■ **Problem to solve**:
Send back the line that contains "- [ ] Extension API documentation" and all lines following it through the end of the data below, exactly, omitting pictures.

■ **Information shown**:
***

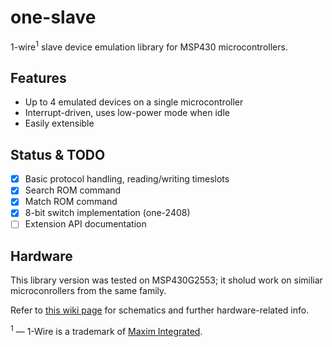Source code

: # one-slave
1-wire<sup>1</sup> slave device emulation library for MSP430 microcontrollers.

## Features

* Up to 4 emulated devices on a single microcontroller
* Interrupt-driven, uses low-power mode when idle
* Easily extensible

## Status & TODO

- [x] Basic protocol handling, reading/writing timeslots
- [x] Search ROM command
- [x] Match ROM command
- [x] 8-bit switch implementation (one-2408)
- [ ] Extension API documentation

## Hardware

This library version was tested on MSP430G2553; it sholud work on similiar microconrollers from the same family.

Refer to [this wiki page](https://github.com/resetnow/one-slave/wiki/Schematics) for schematics and further hardware-related info.

<sup>1</sup> — 1-Wire is a trademark of [Maxim Integrated](http://www.maxim-ic.com).
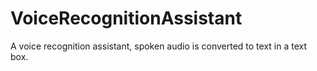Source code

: # VoiceRecognitionAssistant
A voice recognition assistant, spoken audio is converted to text in a text box.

***

■ **Solution to this task**:
- [ ] Extension API documentation

## Hardware

This library version was tested on MSP430G2553; it sholud work on similiar microconrollers from the same family.

Refer to [this wiki page](https://github.com/resetnow/one-slave/wiki/Schematics) for schematics and further hardware-related info.

<sup>1</sup> — 1-Wire is a trademark of [Maxim Integrated](http://www.maxim-ic.com).
Source code

: # VoiceRecognitionAssistant
A voice recognition assistant, spoken audio is converted to text in a text box.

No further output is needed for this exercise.